For much of his NFL career, Chiefs quarterback Alex Smith has been perceived as a human caution flag, unwilling or unable to let loose, mesmerized by flashing yellow lights all around him that sometimes only he seems to see.
The label is overly simplistic, of course.
It doesn’t recognize the intelligence in his game, his sophistication in understanding what he can and can’t trust around him and that it’s not such a bad thing to think: first do no harm.
Smith has broken out of that typecasting this season, going downfield far more and expanding his game to include 12 of those newfangled touchdown passes to wide receivers after the Chiefs hadn’t had so much as one last year.
Just the same, sheer fundamental soundness is and will remain pivotal in the game of Smith, who is 53-18-1 as a starter when he’s thrown no interceptions, 16-38 when he does and, as of Sunday, 3-18 in games in which he threw two or more.
Yep, Smith threw two Sunday after the Chiefs took a 14-point lead they nursed into a 23-17 win to set a franchise record with 10 straight victories as they head into the playoffs at 3:35 p.m.
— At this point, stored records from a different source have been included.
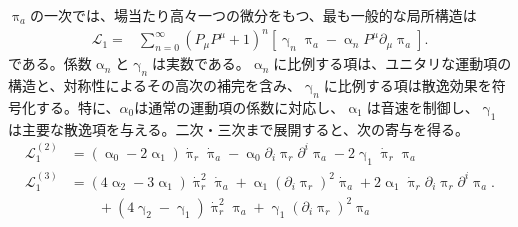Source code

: \documentclass[a4paper,11pt,oneside]{article}
\theoremstyle{definition}
\numberwithin{equation}{section}
\begin{document}
\(\uppi_a\)の一次では、場当たり高々一つの微分をもつ、最も一般的な局所構造は
\begin{align}
        \mathcal{L}_1 = & \sum_{n=0}^\infty \left( P_\mu P^\mu  +1\right)^{n} \left[ \upgamma_n \uppi_{a} -\upalpha_n P^\mu \partial_\mu \uppi_{a}  \right].
    \end{align}
である。係数\(\upalpha_n\)と\(\upgamma_n\)は実数である。\(\upalpha_n\)に比例する項は、ユニタリな運動項の構造と、対称性によるその高次の補完を含み、\(\upgamma_n\)に比例する項は散逸効果を符号化する。特に、\(\alpha_0\)は通常の運動項の係数に対応し、\(\upalpha_1\)は音速を制御し、\(\upgamma_1\)は主要な散逸項を与える。二次・三次まで展開すると、次の寄与を得る。
\begin{align}
        \mathcal{L}_1^{(2)} &= \left( \upalpha_0 -2 \upalpha_1\right) \dot{\uppi}_{r} \dot{\uppi}_{a} - \upalpha_0 \partial_i \uppi_{r}  \partial^i \uppi_{a} - 2 \upgamma_1  \dot{\uppi}_{r} \uppi_a \\
                \mathcal{L}_1^{(3)} &=  \left(4 \upalpha_2 -3\upalpha_1 \right) \dot{\uppi}^2_{r} \dot{\uppi}_{a} + \upalpha_1 \left(\partial_i \uppi_{r} \right)^2 \dot{\uppi}_a + 2 \upalpha_1  \dot{\uppi}_{r}	\partial_i \uppi_{r}  \partial^i \uppi_{a} \Big.\nonumber \\
        &\qquad + \left(4 \upgamma_2 -\upgamma_1 \right)  \dot{\uppi}^2_{r} \uppi_{a}	+ \upgamma_1 	\left(\partial_i \uppi_{r} \right)^2 \uppi_a 
    \end{align}
    
\end{document}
Saturday in Houston.
More remarkably, startlingly, even, Smith threw them on back-to-back brow-furrowing passes, the second of which was converted into a 24-yard touchdown by Oakland defender David Amerson.
Afterward, Smith considered whether he’d ever thrown two in a row.
He paused to seemingly flash back as far as he could and came up doubtful he had.
“I’m not sure about that, though,” he said, smiling. “Try to forget ’em.”
You ought to try that, too.
Even if it might be tempting to linger on it as a sign of the apocalypse as the Chiefs try to shrug off 22 years of postseason futility and the mind is apt to wander to … what can go wrong this time?
Let it go, because it was a bizarre blip out of one of the steadiest hands in NFL history.
The same man went 312 passes without throwing an interception earlier this season — the second-longest such streak the league has ever known.
Dismiss it because each had its own story that Smith will learn from.
The first came when he tried to jam a ball to Albert Wilson between two defenders, only to have it snared by the Raiders’ T.J. Carrie.
The primary receiver on the play was on the other side of the field, and Smith looked hard that way first before reflexively turning to zip it toward Wilson anticipating he was open … only for Oakland to have surprised him by recognizing it.
“Ninety-nine percent of the time,” Chiefs coach Andy Reid said, “he’s going to hit that thing.”
The second explanation might be less consoling, because after a reprieve from the first — thanks to Ron Parker’s interception — Smith would have seemed well-served to resume extreme risk-aversion.
Instead, he went all-in on a gambling sideline pass that Amerson jumped, and there really isn’t much you can say about that other than it was a bad play.
But the key here is it’s not going to mess with Smith, who knows interceptions are going to happen, knows he’s better than those plays and knows the last thing he can then do is go into a shell.
He didn’t, which is why he rebounded later and feathered a fine 15-yard touchdown pass to Demetrius Harris to help put the game away.
“You’ve got to fight that (mentality),” he said. “Fight that hard.”
His intense fighting spirit is maybe the most underappreciated thing to remember about Smith, who came to the Chiefs in 2013 consumed with being a playoff winner after two quirks of fate kept him from playing in two Super Bowls.
In the 2011 season, Smith led the 49ers to the NFC Championship game against the Giants only to lose in overtime in a game marked by Kyle Williams’ two fumbled punts.
“Once you get there and you’re that close, you don’t know when the next opportunity is going to come — and if it will ever,” Smith said. “So, no question, I don’t think you want to have any regrets.”
The next season, he was completing 70 percent of his passes when he was injured late in the season and replaced by Colin Kaepernick, who kept the job even after Smith recovered. The 49ers went to the Super Bowl and lost to the Ravens.
His next playoff opportunity, of course, was the Chiefs’ 45-44 loss to the Colts after leading 38-10 two seasons ago.
“Some of those scars you take with you the rest of your life, and that one probably will (stay),” said Smith, who had one of the best games of his career with 378 yards and four touchdown passes. “And for this team, it’s still with us, and I don’t think that’s a bad thing.”
And remember that’s what will be with the guy quarterbacking the Chiefs next weekend, not the break from character you saw Sunday or any residue of it.